It might not have the same place in history as, say, July 4, 1776, but yesterday was a day that will live in Philly history. People began amassing around City Hall and the Art Museum as early as 6 a.m. — you can relive the tick-tock by scrolling through our live update post here. In the end hundreds of thousands came out to cheer the Super Bowl champion Eagles, and even if it wasn't the millions predicted (PMN puts the number at 700,000), it was a huge event — with nearly no trouble, not even on SEPTA or PATCO. Yes, there was trash on the street afterwards, and not enough bathrooms. But overall, the parade was a huge success. Here are 52 glorious, funny, touching and astonishing photos that tell the story.

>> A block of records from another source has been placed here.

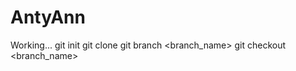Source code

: # AntyAnn
Working...
git init 
git clone <url> 
git branch <branch_name>
git checkout <branch_name>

The entire city felt like winners yesterday, but the breakout star was Jason Kelce. The Eagles center borrowed a real Mummers costume from his hairdresser's husband, and spent the day singing and dancing with fans as the team followed the parade route. Then, at the closing ceremonies, Kelce gave a rousing speech that fired up the entire city — and got seriously bleeped by TV broadcasters. We transcribed the epic pep talk so you can read it in all its raw and insightful glory.
International immigration has been an essential part of Philadelphia's population growth this decade. But across Pennsylvania, a large percentage of people who move here don't come from other countries — they come from other states. The New York Times charted out the shifting tides of Pa. interstate migration over the past century. Most new residents recently hailed from New York, New Jersey and Maryland, a change from the 1950s and '60s, when there was a huge influx from the American South. Now that's the region most people head to when they leave. Especially Florida.
Jason Sherman is more knowledgeable than most about the ins and outs of Northeast Philly. His documentary about the area of the city, "The King's Highway," was released in 2016. Now he has a new project: uniting the disparate neighborhoods under a single banner, the Northeast Times reports. Partly for solidarity's sake, but also to help draw visitors to a bus tour and to help preserve the historic buildings and structures throughout the 50-square-mile region. He started a website, NortheastPhilly.org, to help make it happen.
Dr. Cornel West is perhaps the country's best-known African American educator and philosopher. The Free Library Author Events series hosts him to discuss Race Matters, his National Book Award-winning tome on race, justice and democracy in America. Advance tickets required.
Where: Parkway Central Library at 1901 Vine St., 19103
When: February 10, 2018 at 7:30 p.m.